Inganni, fiumi deviati e armi chimiche. Così cadono le città

Da Babilonia ai cecchini di Sarajevo. Niente è feroce come un assedio

Matteo Sacchi

La guerra non è mai una cosa pulita. Di sicuro smette del tutto di esserlo quando assume la forma dell'assedio. Con o senza mura, fatto a colpi di balista e di ariete o, come a Sarajevo, usando il terrore dei cecchini il risultato è sempre uno scontro all'ultimo sangue. Senza fair play. Lo sapevano bene i romani. Tant'è che avevano una tradizione. Le legioni, una volta sferrato il primo colpo alla porta delle mura nemiche, non avrebbero più accettato la resa della città. Una volta iniziato il gioco al massacro si poteva andare solo sino in fondo (con gli abitanti schiavi o passati a fil di spada).
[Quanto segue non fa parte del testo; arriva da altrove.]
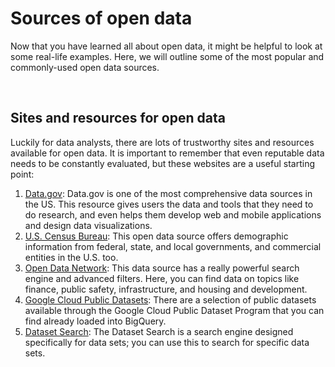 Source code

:# Sources of open data

Now that you have learned all about open data, it might be helpful to look at some real-life examples. Here, we will outline some of the most popular and commonly-used open data sources. 

&nbsp;

## Sites and resources for open data

Luckily for data analysts, there are lots of trustworthy sites and resources available for open data. It is important to remember that even reputable data needs to be constantly evaluated, but these websites are a useful starting point:

1. [Data.gov](https://www.data.gov/): Data.gov is one of the most comprehensive data sources in the US. This resource gives users the data and tools that they need to do research, and even helps them develop web and mobile applications and design data visualizations. 
2. [U.S. Census Bureau](https://www.census.gov/data.html): This open data source offers demographic information from federal, state, and local governments, and commercial entities in the U.S. too. 
3. [Open Data Network](https://www.opendatanetwork.com/): This data source has a really powerful search engine and advanced filters. Here, you can find data on topics like finance, public safety, infrastructure, and housing and development.
4. [Google Cloud Public Datasets](https://cloud.google.com/public-datasets): There are a selection of public datasets available through the Google Cloud Public Dataset Program that you can find already loaded into BigQuery.  
5. [Dataset Search](https://datasetsearch.research.google.com/): The Dataset Search is a search engine designed specifically for data sets; you can use this to search for specific data sets. 
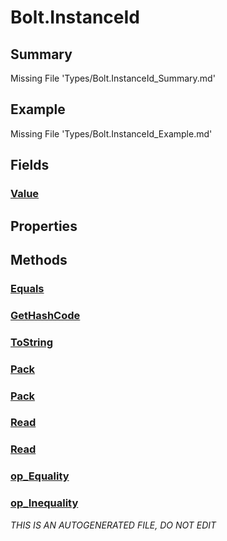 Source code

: # Bolt.InstanceId
## Summary
Missing File 'Types/Bolt.InstanceId_Summary.md'
## Example
Missing File 'Types/Bolt.InstanceId_Example.md'
## Fields
### [Value](Bolt.InstanceId/F/Value.md)
## Properties
## Methods
### [Equals](Bolt.InstanceId/M/Equals.md)
### [GetHashCode](Bolt.InstanceId/M/GetHashCode.md)
### [ToString](Bolt.InstanceId/M/ToString.md)
### [Pack](Bolt.InstanceId/M/Pack.md)
### [Pack](Bolt.InstanceId/M/Pack.md)
### [Read](Bolt.InstanceId/M/Read.md)
### [Read](Bolt.InstanceId/M/Read.md)
### [op_Equality](Bolt.InstanceId/M/op_Equality.md)
### [op_Inequality](Bolt.InstanceId/M/op_Inequality.md)

*THIS IS AN AUTOGENERATED FILE, DO NOT EDIT*

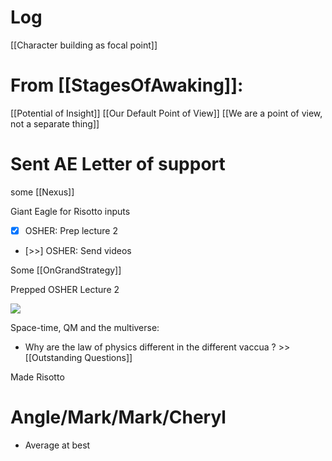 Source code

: 

# Log

[[Character building as focal point]]

# From [[StagesOfAwaking]]:
[[Potential of Insight]]
[[Our Default Point of View]]
[[We are a point of view, not a separate thing]]


# Sent AE Letter of support 

some [[Nexus]]

Giant Eagle for Risotto inputs

- [x] OSHER: Prep lecture 2 
- [>>] OSHER: Send videos 

Some [[OnGrandStrategy]]

Prepped OSHER Lecture 2

![](https://www.youtube.com/watch?v=FrTq_m1pLz8)

Space-time, QM and the multiverse:
- Why are the law of physics different in the different vaccua ?  >> [[Outstanding Questions]]


Made Risotto 

# Angle/Mark/Mark/Cheryl 
- Average at best
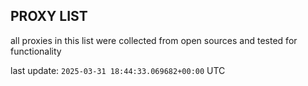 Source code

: ## PROXY LIST

all proxies in this list were collected from open sources and tested for functionality

last update: `2025-03-31 18:44:33.069682+00:00` UTC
E dall'antichità a oggi sempre così sono stati gli assedi cruenti, all'ultimo sangue. Il re assiro Sennacherib (705 a.C. circa 681 a.C.), ad esempio, era uno specialista. Aveva messo suo figlio sul trono di Babilonia. I babilonesi non gradirono, si allearono con gli Elamiti e lo fecero fuori. Sennacherib non gradì. Cinse d'assedio l'enorme città, le levò l'acqua perché all'interno si scatenasse la peste. Quando i suoi uomini penetrarono all'interno fu la strage. Le fonti antiche parlano di più di 200mila deportati. Dopo deviò il corso dei canali circostanti per allagarla completamente.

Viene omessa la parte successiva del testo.